The shooting came just hours after the city's police chief resigned in the wake of a Justice Department report accusing the department of racially biased policing. Demonstrators had gathered Wednesday evening outside the police department to call for more change.
On Thursday evening, dozens of people gathered near the site of the shooting for a candle-light vigil, and protesters continued their practice of picketing the police station.
On Friday, law enforcement continued their search for suspects in the shootings. Rewards of $13,000 are being offered for information leading to an arrest or arrests.
U.S. Attorney General Eric Holder called the Thursday morning attack "an ambush" and said the perpetrator was "trying to sow discord."
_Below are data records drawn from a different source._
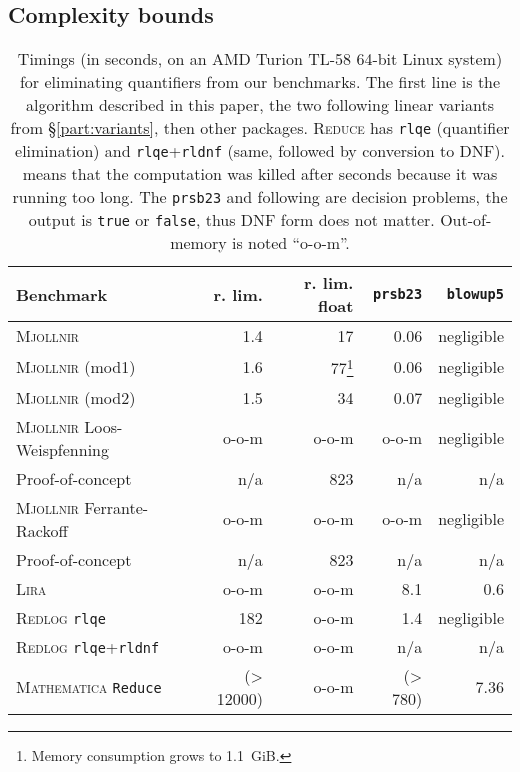 \subsection{Complexity bounds}
\label{part:complexity}
\begin{table}[htb]\renewcommand{\footnoterule}{}\makeatletter \setlength{\skip\@mpfootins}{1ex}\makeatother \begin{minipage}{\textwidth}\begin{center}\small \begin{tabular}{|l|r|r|r|r|}
\hline
Benchmark & r. lim.  & r. lim. float & \texttt{prsb23} & \texttt{blowup5} \\
\hline
\textsc{Mjollnir} & 1.4 & 17 & 0.06 & negligible \\
\textsc{Mjollnir} (mod1) & 1.6 & 77\footnote{Memory consumption grows to 1.1~GiB.} & 0.06 & negligible\\
\textsc{Mjollnir} (mod2) & 1.5 & 34 & 0.07 & negligible\\
\textsc{Mjollnir} Loos-Weispfenning & o-o-m & o-o-m & o-o-m & negligible \\
Proof-of-concept & n/a & 823 & n/a & n/a \\
\textsc{Mjollnir} Ferrante-Rackoff & o-o-m & o-o-m & o-o-m & negligible \\
Proof-of-concept & n/a & 823 & n/a & n/a \\
\textsc{Lira} & o-o-m & o-o-m & 8.1 & 0.6\\
\textsc{Redlog} \texttt{rlqe} & 182  & o-o-m & 1.4 & negligible \\
\textsc{Redlog} \texttt{rlqe}+\texttt{rldnf} & o-o-m  & o-o-m  & n/a & n/a\\
\textsc{Mathematica} \texttt{Reduce} & (> 12000) & o-o-m & (> 780) & 7.36\\
\hline
\end{tabular}
\end{center}
\end{minipage}

\caption{Timings (in seconds, on an AMD Turion TL-58 64-bit Linux system) for eliminating quantifiers from our benchmarks. The first line is the algorithm described in this paper, the two following linear variants from \S\ref{part:variants}, then other packages. \textsc{Reduce} has \texttt{rlqe} (quantifier elimination) and \texttt{rlqe}+\texttt{rldnf} (same, followed by conversion to DNF).  means that the computation was killed after  seconds because it was running too long. The \texttt{prsb23} and following are decision problems, the output is \texttt{true} or \texttt{false}, thus DNF form does not matter. Out-of-memory is noted ``o-o-m''.}
\label{tab:benchmarks1}
\end{table}


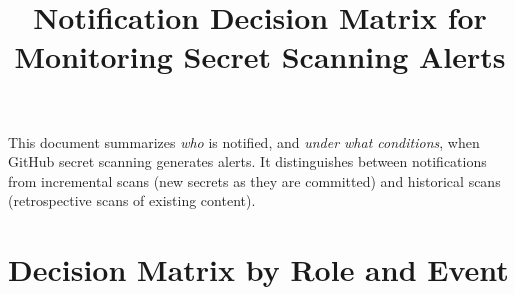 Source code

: \documentclass{article}
\begin{document}
\title{Notification Decision Matrix for Monitoring Secret Scanning Alerts}
\author{}
\date{}
\maketitle

This document summarizes \emph{who} is notified, and \emph{under what conditions}, when GitHub
secret scanning generates alerts. It distinguishes between notifications from
incremental scans (new secrets as they are committed) and historical scans
(retrospective scans of existing content).

\section*{Decision Matrix by Role and Event}
\end{document}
Ferguson Police Chief Thomas Jackson submitted his resignation Wednesday, seven months after the racial tension began with a white police officer, Darren Wilson, shooting to death an unarmed black teenager, Michael Brown, after Brown attacked him during a street confrontation last August.
Jackson became the focus of bitter complaints of racial discrimination within his department in the aftermath of Brown's shooting. A report released last week by the Justice Department criticized the Ferguson police department for bias against the city's black majority, including arbitrary traffic stops, arrests and tickets. The report said city officials operated its courts as a money-making venture.
Jackson is the sixth Ferguson official to step down in the wake of the Justice Department report. Ferguson's city manager and a municipal court judge resigned this week, while a city court clerk and two police officers were either dismissed or resigned after they were identified in the report of sending racist emails.
Ferguson is still reeling from the shooting, which set off weeks of violence in the city. Wilson was not charged by the Justice Department with violating Brown's civil rights, and a state grand jury failed to bring criminal charges against him.